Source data
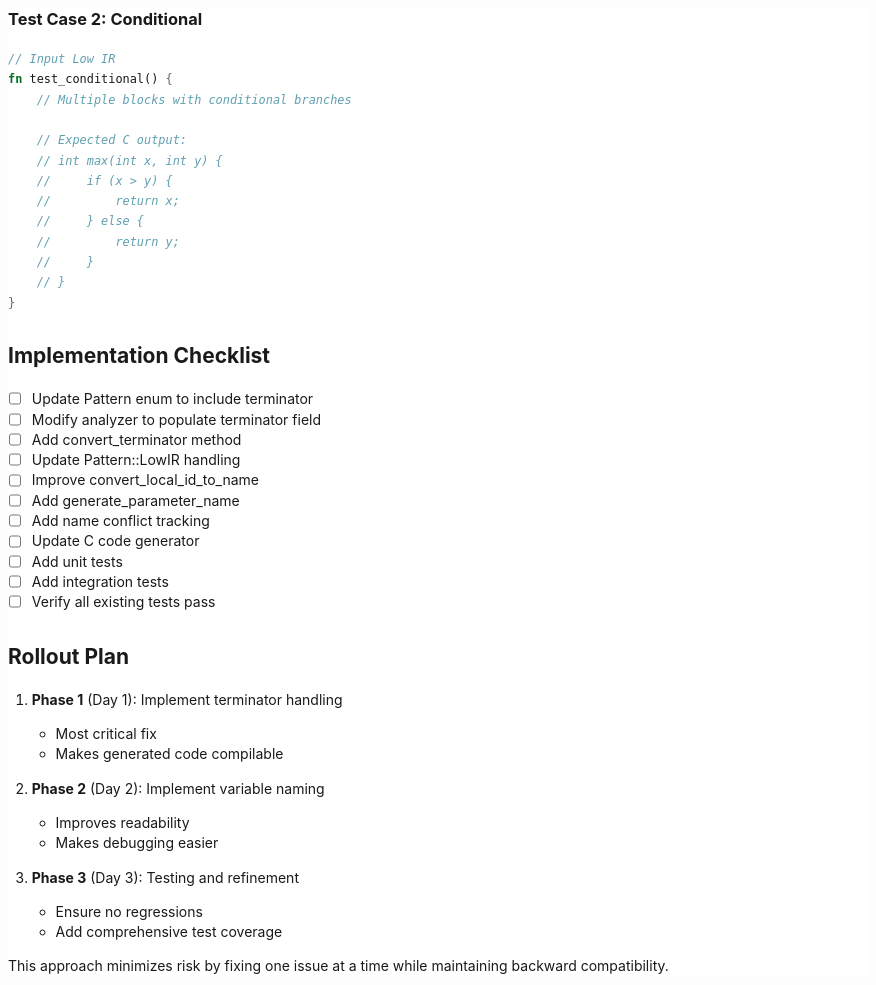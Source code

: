 ### Test Case 2: Conditional

```rust
// Input Low IR
fn test_conditional() {
    // Multiple blocks with conditional branches

    // Expected C output:
    // int max(int x, int y) {
    //     if (x > y) {
    //         return x;
    //     } else {
    //         return y;
    //     }
    // }
}
```

## Implementation Checklist

- [ ] Update Pattern enum to include terminator
- [ ] Modify analyzer to populate terminator field
- [ ] Add convert_terminator method
- [ ] Update Pattern::LowIR handling
- [ ] Improve convert_local_id_to_name
- [ ] Add generate_parameter_name
- [ ] Add name conflict tracking
- [ ] Update C code generator
- [ ] Add unit tests
- [ ] Add integration tests
- [ ] Verify all existing tests pass

## Rollout Plan

1. **Phase 1** (Day 1): Implement terminator handling
    - Most critical fix
    - Makes generated code compilable

2. **Phase 2** (Day 2): Implement variable naming
    - Improves readability
    - Makes debugging easier

3. **Phase 3** (Day 3): Testing and refinement
    - Ensure no regressions
    - Add comprehensive test coverage

This approach minimizes risk by fixing one issue at a time while maintaining backward compatibility.

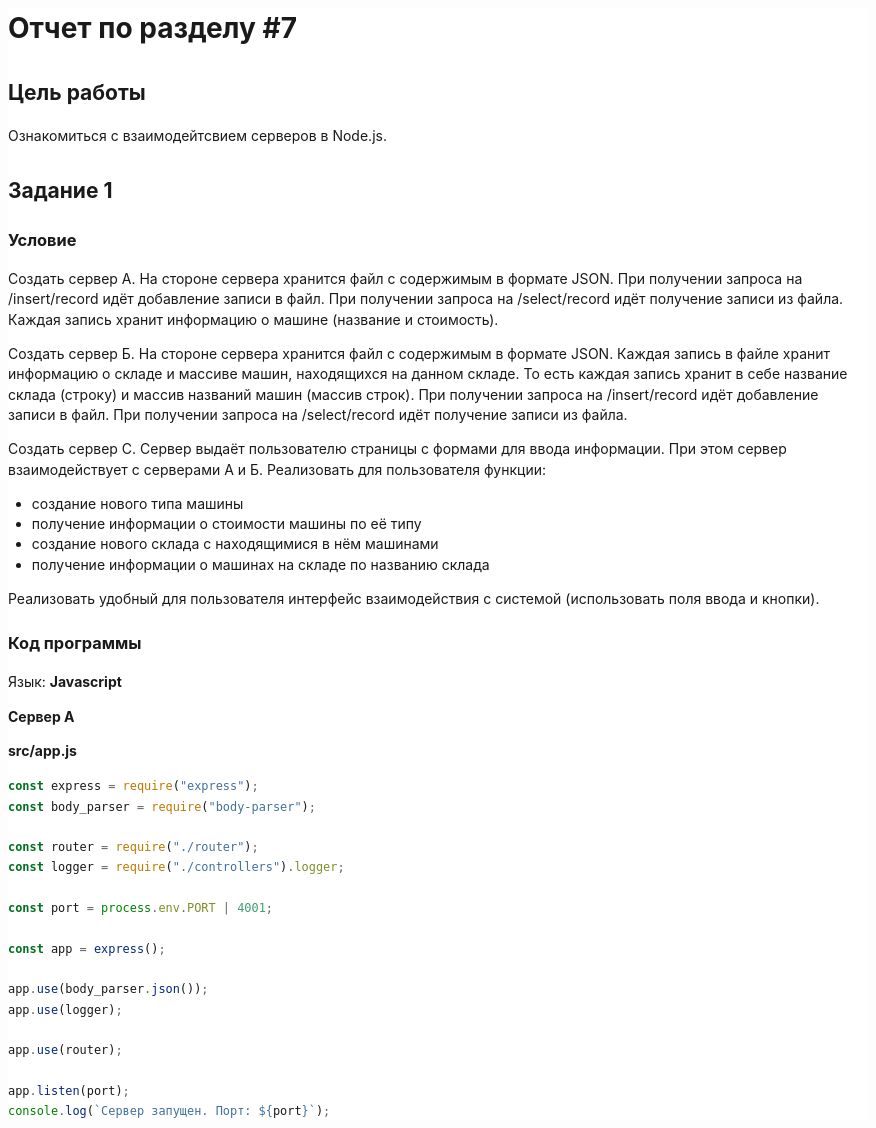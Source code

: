 # Отчет по разделу #7

## Цель работы

Ознакомиться с взаимодейтсвием серверов в Node.js.

## Задание 1

### Условие

Создать сервер А. На стороне сервера хранится файл с содержимым в формате JSON. При получении запроса на /insert/record идёт добавление записи в файл. При получении запроса на /select/record идёт получение записи из файла. Каждая запись хранит информацию о машине (название и стоимость).

Создать сервер Б. На стороне сервера хранится файл с содержимым в формате JSON. Каждая запись в файле хранит информацию о складе и массиве машин, находящихся на данном складе. То есть каждая запись хранит в себе название склада (строку) и массив названий машин (массив строк). При получении запроса на /insert/record идёт добавление записи в файл. При получении запроса на /select/record идёт получение записи из файла.

Создать сервер C. Сервер выдаёт пользователю страницы с формами для ввода информации. При этом сервер взаимодействует с серверами А и Б. Реализовать для пользователя функции:

* создание нового типа машины
* получение информации о стоимости машины по её типу
* создание нового склада с находящимися в нём машинами
* получение информации о машинах на складе по названию склада

Реализовать удобный для пользователя интерфейс взаимодействия с системой (использовать поля ввода и кнопки).

### Код программы

Язык: **Javascript**

**Сервер А**

**src/app.js**

```javascript
const express = require("express");
const body_parser = require("body-parser");

const router = require("./router");
const logger = require("./controllers").logger;

const port = process.env.PORT | 4001;

const app = express();

app.use(body_parser.json());
app.use(logger);

app.use(router);

app.listen(port);
console.log(`Сервер запущен. Порт: ${port}`);
```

> [THE PROBLEM]:
When you print the records above, keep them exact and leave out the pictures.

> [TASK RESULT]:
Source code

: ### Test Case 2: Conditional

```rust
// Input Low IR
fn test_conditional() {
    // Multiple blocks with conditional branches

    // Expected C output:
    // int max(int x, int y) {
    //     if (x > y) {
    //         return x;
    //     } else {
    //         return y;
    //     }
    // }
}
```

## Implementation Checklist

- [ ] Update Pattern enum to include terminator
- [ ] Modify analyzer to populate terminator field
- [ ] Add convert_terminator method
- [ ] Update Pattern::LowIR handling
- [ ] Improve convert_local_id_to_name
- [ ] Add generate_parameter_name
- [ ] Add name conflict tracking
- [ ] Update C code generator
- [ ] Add unit tests
- [ ] Add integration tests
- [ ] Verify all existing tests pass

## Rollout Plan

1. **Phase 1** (Day 1): Implement terminator handling
    - Most critical fix
    - Makes generated code compilable

2. **Phase 2** (Day 2): Implement variable naming
    - Improves readability
    - Makes debugging easier

3. **Phase 3** (Day 3): Testing and refinement
    - Ensure no regressions
    - Add comprehensive test coverage

This approach minimizes risk by fixing one issue at a time while maintaining backward compatibility.

Source code

: # Отчет по разделу #7

## Цель работы

Ознакомиться с взаимодейтсвием серверов в Node.js.

## Задание 1

### Условие

Создать сервер А. На стороне сервера хранится файл с содержимым в формате JSON. При получении запроса на /insert/record идёт добавление записи в файл. При получении запроса на /select/record идёт получение записи из файла. Каждая запись хранит информацию о машине (название и стоимость).

Создать сервер Б. На стороне сервера хранится файл с содержимым в формате JSON. Каждая запись в файле хранит информацию о складе и массиве машин, находящихся на данном складе. То есть каждая запись хранит в себе название склада (строку) и массив названий машин (массив строк). При получении запроса на /insert/record идёт добавление записи в файл. При получении запроса на /select/record идёт получение записи из файла.

Создать сервер C. Сервер выдаёт пользователю страницы с формами для ввода информации. При этом сервер взаимодействует с серверами А и Б. Реализовать для пользователя функции:

* создание нового типа машины
* получение информации о стоимости машины по её типу
* создание нового склада с находящимися в нём машинами
* получение информации о машинах на складе по названию склада

Реализовать удобный для пользователя интерфейс взаимодействия с системой (использовать поля ввода и кнопки).

### Код программы

Язык: **Javascript**

**Сервер А**

**src/app.js**

```javascript
const express = require("express");
const body_parser = require("body-parser");

const router = require("./router");
const logger = require("./controllers").logger;

const port = process.env.PORT | 4001;

const app = express();

app.use(body_parser.json());
app.use(logger);

app.use(router);

app.listen(port);
console.log(`Сервер запущен. Порт: ${port}`);
```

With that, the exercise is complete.